Algebra And Trigonometry is a field of mathematics that generally students believe to be mainly difficult and abstract in relation to the other subjects of mathematics.
Providing structured explanations of the mathematical concepts throughout the literature readers will find a variety of word problems and pertinent applications, past contributions of famous mathematicians, and special coverage of modern topics. The book opens with a chapter that aims to present a system of linear equations and inequalities in max-algebra. It will present necessary and sufficient conditions for the solvability of a system consisting of these two systems and also develop a polynomial algorithm for solving max-linear program whose constraints are max-linear equations and inequalities. Moreover, some solvability concepts of an interval system of linear equations and inequalities will also be presented. Furthermore, the book focuses on the integration of some trigonometric functions and reduction formula of the product of integer powers of cosine and sine functions. Additionally, it focuses on cyclotomic and Littlewood polynomials associated to algebras.
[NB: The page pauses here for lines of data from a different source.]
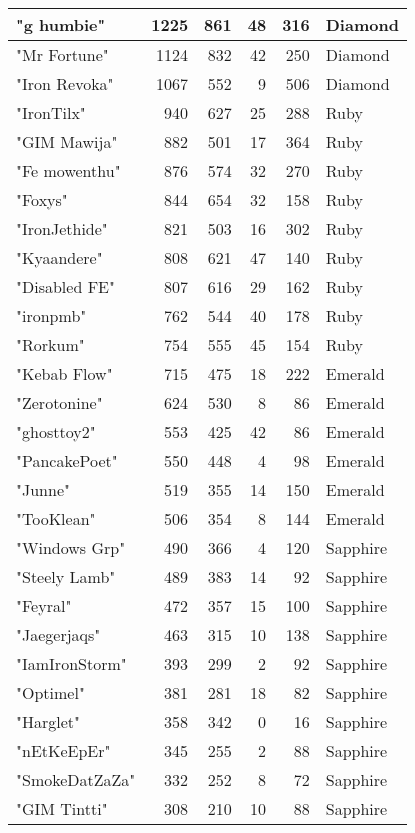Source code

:\documentclass{article}
\begin{document}
\begin{table}[htbp]
\begin{tabular}{|l|r|r|r|r|l|}
"g humbie" & 1225 & 861 & 48 & 316 & Diamond \\ \hline
"Mr Fortune" & 1124 & 832 & 42 & 250 & Diamond \\ \hline
"Iron Revoka" & 1067 & 552 & 9 & 506 & Diamond \\ \hline
"IronTilx" & 940 & 627 & 25 & 288 & Ruby \\ \hline
"GIM Mawija" & 882 & 501 & 17 & 364 & Ruby \\ \hline
"Fe mowenthu" & 876 & 574 & 32 & 270 & Ruby \\ \hline
"Foxys" & 844 & 654 & 32 & 158 & Ruby \\ \hline
"IronJethide" & 821 & 503 & 16 & 302 & Ruby \\ \hline
"Kyaandere" & 808 & 621 & 47 & 140 & Ruby \\ \hline
"Disabled FE" & 807 & 616 & 29 & 162 & Ruby \\ \hline
"ironpmb" & 762 & 544 & 40 & 178 & Ruby \\ \hline
"Rorkum" & 754 & 555 & 45 & 154 & Ruby \\ \hline
"Kebab Flow" & 715 & 475 & 18 & 222 & Emerald \\ \hline
"Zerotonine" & 624 & 530 & 8 & 86 & Emerald \\ \hline
"ghosttoy2" & 553 & 425 & 42 & 86 & Emerald \\ \hline
"PancakePoet" & 550 & 448 & 4 & 98 & Emerald \\ \hline
"Junne" & 519 & 355 & 14 & 150 & Emerald \\ \hline
"TooKlean" & 506 & 354 & 8 & 144 & Emerald \\ \hline
"Windows Grp" & 490 & 366 & 4 & 120 & Sapphire \\ \hline
"Steely Lamb" & 489 & 383 & 14 & 92 & Sapphire \\ \hline
"Feyral" & 472 & 357 & 15 & 100 & Sapphire \\ \hline
"Jaegerjaqs" & 463 & 315 & 10 & 138 & Sapphire \\ \hline
"IamIronStorm" & 393 & 299 & 2 & 92 & Sapphire \\ \hline
"Optimel" & 381 & 281 & 18 & 82 & Sapphire \\ \hline
"Harglet" & 358 & 342 & 0 & 16 & Sapphire \\ \hline
"nEtKeEpEr" & 345 & 255 & 2 & 88 & Sapphire \\ \hline
"SmokeDatZaZa" & 332 & 252 & 8 & 72 & Sapphire \\ \hline
"GIM Tintti" & 308 & 210 & 10 & 88 & Sapphire \\ \hline

\end{tabular}
\end{table}
\end{document}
Presenting a canonical form associated with r-Jacobi algebra. The book shows that the Two Nonzero Lemma (TNCL) can be applied to present a simple proof for very useful equality which was first proved by Karl Gustafson in 1968. Gustafson used Hilbert space methods, together with the convexity of the Hilbert space norm, to prove this identity that was the premise of his matrix trigonometry. An interpretation of Rosenbrock’s Theorem via local rings and some new results about trigonometry in finite fields is also explored in succeeding chapters.
The book puts forward Supersymmetric gauge theory that plays an important role in the study on the non-perturbative aspects of quantum field theory. It introduces several kinds of combinatorial models. Their partition functions are defined as a summation over partitions with a certain weight function, which is called Plancherel measure. It is also shown that such a combinatorial partition function is obtained by performing the path integral for supersymmetric gauge theories. The discrete problem requires an entirely different and novel approach, which is presented in this book. The novelty resides in a detailed understanding of the properties of the greatest integer function as it relates to convergence and in the use of Euler’s function to ascertain a proper uniform lower bound. There is also a well-known number theory result which turns out to be useful. The concluding chapter defines fractional-order Weierstrass function in terms of Jumarie fractional trigonometric functions. The Hölder exponent and Box dimension of this new function have been evaluated here.
It is hoped that this book will serve to students, practitioners, scientists, and engineers as well as for those who are involved in the area of mathematics.